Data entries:
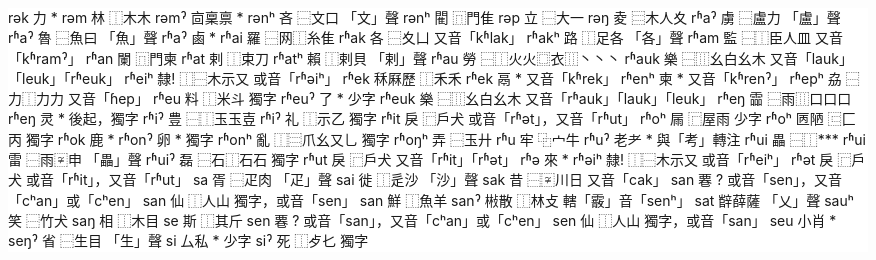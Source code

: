 rək	力	*
rəm	林	⿰木木
rəmˀ	㐭稟禀	*
rənʰ	吝	⿱文口	「文」聲
rənʰ	閵	⿵門隹
rəp	立	⿱大一
rəŋ	夌	⿳木人夊
rʱaˀ	虜	⿱盧力	「盧」聲
rʱaˀ	魯	⿱魚曰	「魚」聲
rʱaˀ	鹵	*
rʱai	羅	⿱网⿰糸隹
rʱak	各	⿱夊凵	又音「kʱlak」
rʱakʰ	路	⿰足各	「各」聲
rʱam	監	⿱⿰臣人皿	又音「kʱramˀ」
rʱan	闌	⿵門柬
rʱat	剌	⿰束刀
rʱatʰ	賴	⿰剌貝	「剌」聲
rʱau	勞	⿱⿰火火⿴衣⿲丶丶丶
rʱauk	樂	⿱⿲幺白幺木	又音「lauk」「leuk」「rʱeuk」
rʱeiʰ	隸!	⿰⿱木示又	或音「rʱəiʰ」
rʱek	秝厤歷	⿰禾禾
rʱek	鬲	*	又音「kʱrek」
rʱenʰ	柬	*	又音「kʱrenˀ」
rʱepʰ	劦	⿱力⿰力力	又音「ɦep」
rʱeu	料	⿰米斗	獨字
rʱeuˀ	了	*	少字
rʱeuk	樂	⿱⿲幺白幺木	又音「rʱauk」「lauk」「leuk」
rʱeŋ	霝	⿱雨⿲口口口
rʱeŋ	灵	*	後起，獨字
rʱiˀ	豊	⿱⿰玉玉壴
rʱiˀ	礼	⿰示乙	獨字
rʱit	戾	⿸戶犬	或音「rʱət」，又音「rʱut」
rʱoʰ	屚	⿸屋雨	少字
rʱoʰ	㔷陋	⿷匚丙	獨字
rʱok	鹿	*
rʱonˀ	卵	*	獨字
rʱonʰ	亂	⿰⿳爪幺又乚	獨字
rʱoŋʰ	弄	⿱玉廾
rʱu	牢	⿻宀牛
rʱuˀ	老耂	*	與「考」轉注
rʱui	畾	⿱⿰***
rʱui	雷	⿱雨〾申	「畾」聲
rʱuiˀ	磊	⿱石⿰石石	獨字
rʱut	戾	⿸戶犬	又音「rʱit」「rʱət」
rʱə	來	*
rʱəiʰ	隸!	⿰⿱木示又	或音「rʱeiʰ」
rʱət	戾	⿸戶犬	或音「rʱit」，又音「rʱut」
sa	胥	⿱疋肉	「疋」聲
sai	徙	⿰辵沙	「沙」聲
sak	昔	⿱〾川日	又音「cak」
san	䙴	?	或音「sen」，又音「cʰan」或「cʰen」
san	仙	⿰人山	獨字，或音「sen」
san	鮮	⿰魚羊
sanˀ	㪔散	⿰林攴	轄「霰」音「senʰ」
sat	辥薛薩	「乂」聲
sauʰ	笑	⿱竹犬
saŋ	相	⿰木目
se	斯	⿰其斤
sen	䙴	?	或音「san」，又音「cʰan」或「cʰen」
sen	仙	⿰人山	獨字，或音「san」
seu	小肖	*
seŋˀ	省	⿱生目	「生」聲
si	厶私	*	少字
siˀ	死	⿰歺𠤎	獨字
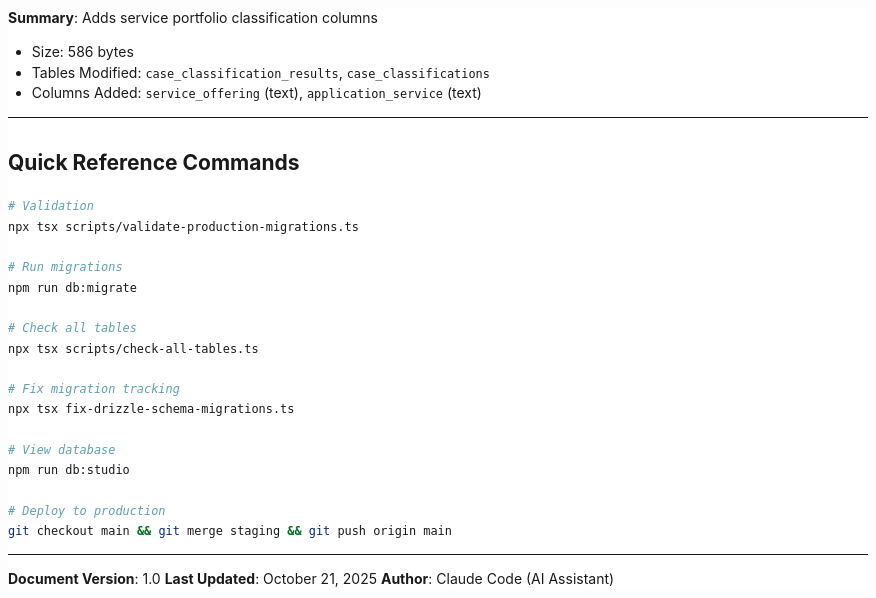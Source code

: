 **Summary**: Adds service portfolio classification columns
- Size: 586 bytes
- Tables Modified: `case_classification_results`, `case_classifications`
- Columns Added: `service_offering` (text), `application_service` (text)

---

## Quick Reference Commands

```bash
# Validation
npx tsx scripts/validate-production-migrations.ts

# Run migrations
npm run db:migrate

# Check all tables
npx tsx scripts/check-all-tables.ts

# Fix migration tracking
npx tsx fix-drizzle-schema-migrations.ts

# View database
npm run db:studio

# Deploy to production
git checkout main && git merge staging && git push origin main
```

---

**Document Version**: 1.0
**Last Updated**: October 21, 2025
**Author**: Claude Code (AI Assistant)
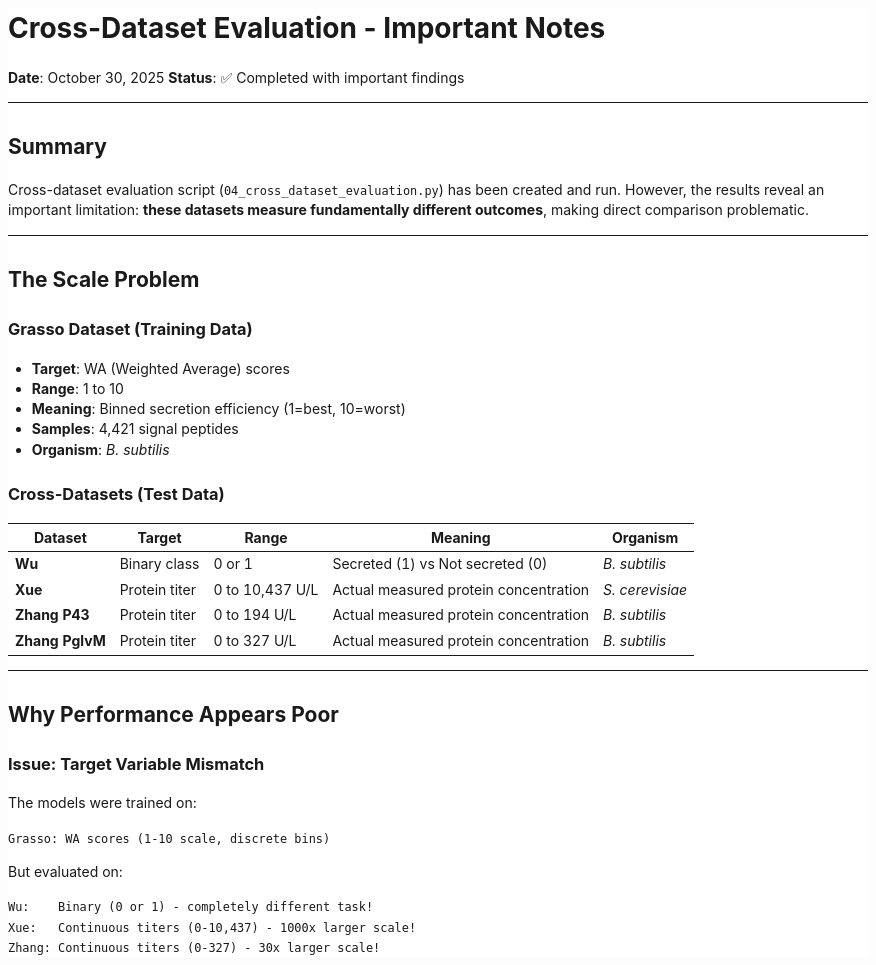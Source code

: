 # Cross-Dataset Evaluation - Important Notes

**Date**: October 30, 2025
**Status**: ✅ Completed with important findings

---

## Summary

Cross-dataset evaluation script (`04_cross_dataset_evaluation.py`) has been created and run. However, the results reveal an important limitation: **these datasets measure fundamentally different outcomes**, making direct comparison problematic.

---

## The Scale Problem

### Grasso Dataset (Training Data)
- **Target**: WA (Weighted Average) scores
- **Range**: 1 to 10
- **Meaning**: Binned secretion efficiency (1=best, 10=worst)
- **Samples**: 4,421 signal peptides
- **Organism**: *B. subtilis*

### Cross-Datasets (Test Data)

| Dataset | Target | Range | Meaning | Organism |
|---------|--------|-------|---------|----------|
| **Wu** | Binary class | 0 or 1 | Secreted (1) vs Not secreted (0) | *B. subtilis* |
| **Xue** | Protein titer | 0 to 10,437 U/L | Actual measured protein concentration | *S. cerevisiae* |
| **Zhang P43** | Protein titer | 0 to 194 U/L | Actual measured protein concentration | *B. subtilis* |
| **Zhang PglvM** | Protein titer | 0 to 327 U/L | Actual measured protein concentration | *B. subtilis* |

---

## Why Performance Appears Poor

### Issue: Target Variable Mismatch

The models were trained on:
```
Grasso: WA scores (1-10 scale, discrete bins)
```

But evaluated on:
```
Wu:    Binary (0 or 1) - completely different task!
Xue:   Continuous titers (0-10,437) - 1000x larger scale!
Zhang: Continuous titers (0-327) - 30x larger scale!
```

→ **Try it**
Copy, from the lines above, each one that holds "different".

→ **Answer**
Cross-dataset evaluation script (`04_cross_dataset_evaluation.py`) has been created and run. However, the results reveal an important limitation: **these datasets measure fundamentally different outcomes**, making direct comparison problematic.
Wu:    Binary (0 or 1) - completely different task!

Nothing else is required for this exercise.